━━━━━ DATA TO USE ━━━━━
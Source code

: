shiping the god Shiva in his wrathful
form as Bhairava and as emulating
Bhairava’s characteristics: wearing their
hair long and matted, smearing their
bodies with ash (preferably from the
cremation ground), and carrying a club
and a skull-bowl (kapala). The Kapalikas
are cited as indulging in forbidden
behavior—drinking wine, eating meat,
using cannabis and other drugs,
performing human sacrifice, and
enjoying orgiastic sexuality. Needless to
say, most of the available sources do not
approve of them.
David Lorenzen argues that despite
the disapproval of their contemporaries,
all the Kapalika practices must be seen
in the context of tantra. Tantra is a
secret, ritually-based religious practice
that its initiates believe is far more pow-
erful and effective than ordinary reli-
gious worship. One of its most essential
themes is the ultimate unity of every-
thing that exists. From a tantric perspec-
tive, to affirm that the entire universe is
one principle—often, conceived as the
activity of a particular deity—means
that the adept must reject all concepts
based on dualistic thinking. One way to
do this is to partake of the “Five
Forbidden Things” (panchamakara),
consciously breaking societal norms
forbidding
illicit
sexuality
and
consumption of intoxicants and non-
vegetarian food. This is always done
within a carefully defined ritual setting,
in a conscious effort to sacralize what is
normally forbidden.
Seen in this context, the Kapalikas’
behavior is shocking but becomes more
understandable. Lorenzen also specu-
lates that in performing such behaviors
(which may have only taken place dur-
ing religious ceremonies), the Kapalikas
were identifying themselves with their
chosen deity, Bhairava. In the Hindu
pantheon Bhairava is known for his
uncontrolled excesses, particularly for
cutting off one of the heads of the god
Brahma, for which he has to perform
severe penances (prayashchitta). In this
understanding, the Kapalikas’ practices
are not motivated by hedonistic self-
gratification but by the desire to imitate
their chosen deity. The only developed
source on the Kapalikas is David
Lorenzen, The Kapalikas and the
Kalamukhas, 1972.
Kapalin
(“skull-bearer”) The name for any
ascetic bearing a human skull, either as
━━━━━
━━━━━ DATA TO USE ━━━━━
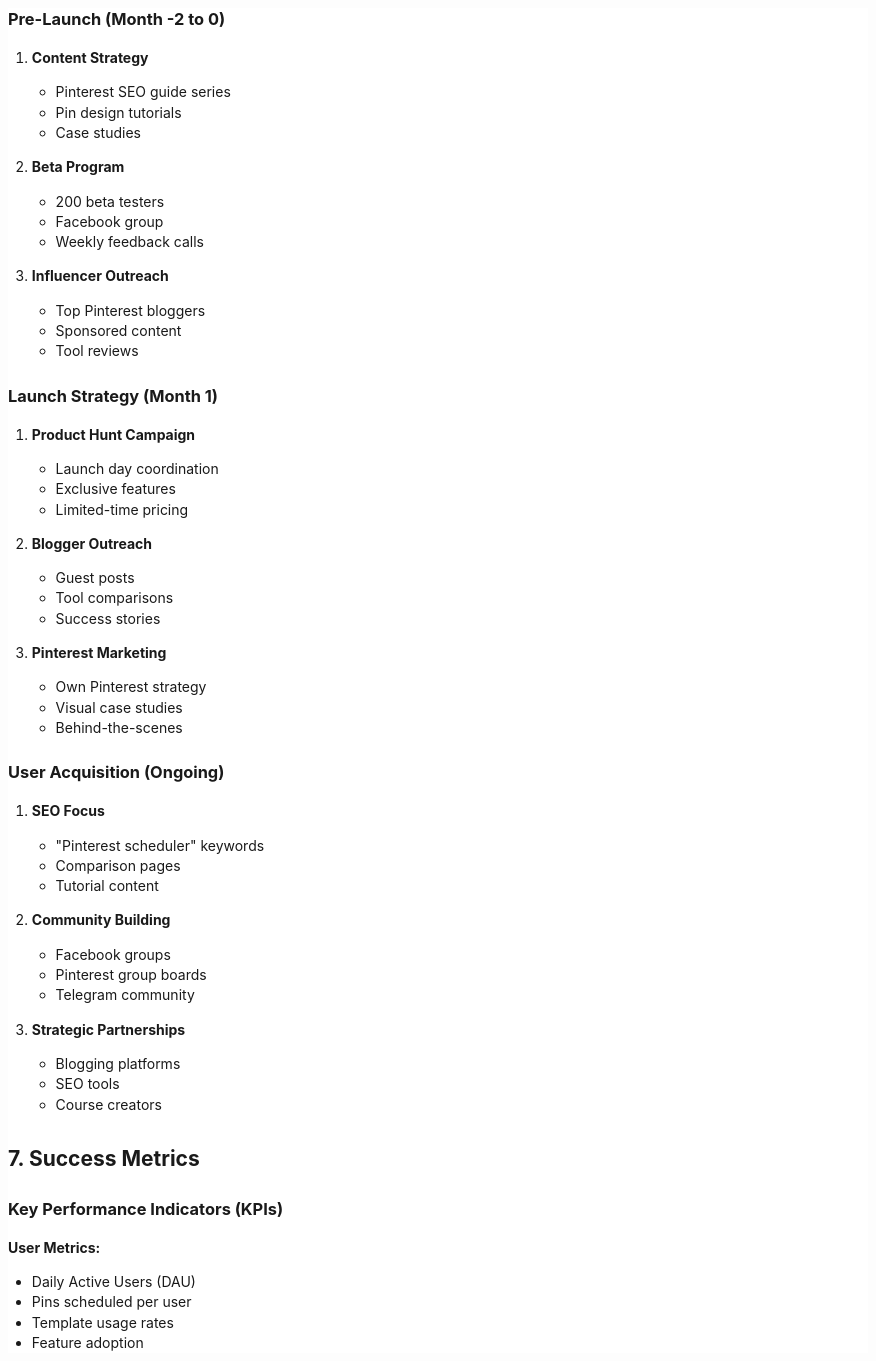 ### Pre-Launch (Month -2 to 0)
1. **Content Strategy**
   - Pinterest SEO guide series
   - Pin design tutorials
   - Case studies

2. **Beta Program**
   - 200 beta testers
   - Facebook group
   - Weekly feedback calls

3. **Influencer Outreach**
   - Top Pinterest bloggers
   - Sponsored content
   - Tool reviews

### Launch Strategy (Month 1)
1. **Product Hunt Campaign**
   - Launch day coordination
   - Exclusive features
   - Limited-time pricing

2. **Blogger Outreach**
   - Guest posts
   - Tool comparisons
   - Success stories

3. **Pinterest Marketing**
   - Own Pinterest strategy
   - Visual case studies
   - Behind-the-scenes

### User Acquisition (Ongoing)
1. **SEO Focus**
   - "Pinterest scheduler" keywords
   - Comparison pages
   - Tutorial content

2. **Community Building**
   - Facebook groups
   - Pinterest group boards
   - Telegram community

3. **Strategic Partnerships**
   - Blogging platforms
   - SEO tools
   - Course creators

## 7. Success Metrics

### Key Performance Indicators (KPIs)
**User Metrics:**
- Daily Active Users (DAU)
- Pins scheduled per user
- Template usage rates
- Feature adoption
━━━━━
Please return the lines above that run from the line containing "Source code" to the line containing "in the context of tantra. Tantra is a", inclusive, exactly and with no other lines.

* **RESPONSE BELOW**:
Source code

:shiping the god Shiva in his wrathful
form as Bhairava and as emulating
Bhairava’s characteristics: wearing their
hair long and matted, smearing their
bodies with ash (preferably from the
cremation ground), and carrying a club
and a skull-bowl (kapala). The Kapalikas
are cited as indulging in forbidden
behavior—drinking wine, eating meat,
using cannabis and other drugs,
performing human sacrifice, and
enjoying orgiastic sexuality. Needless to
say, most of the available sources do not
approve of them.
David Lorenzen argues that despite
the disapproval of their contemporaries,
all the Kapalika practices must be seen
in the context of tantra. Tantra is a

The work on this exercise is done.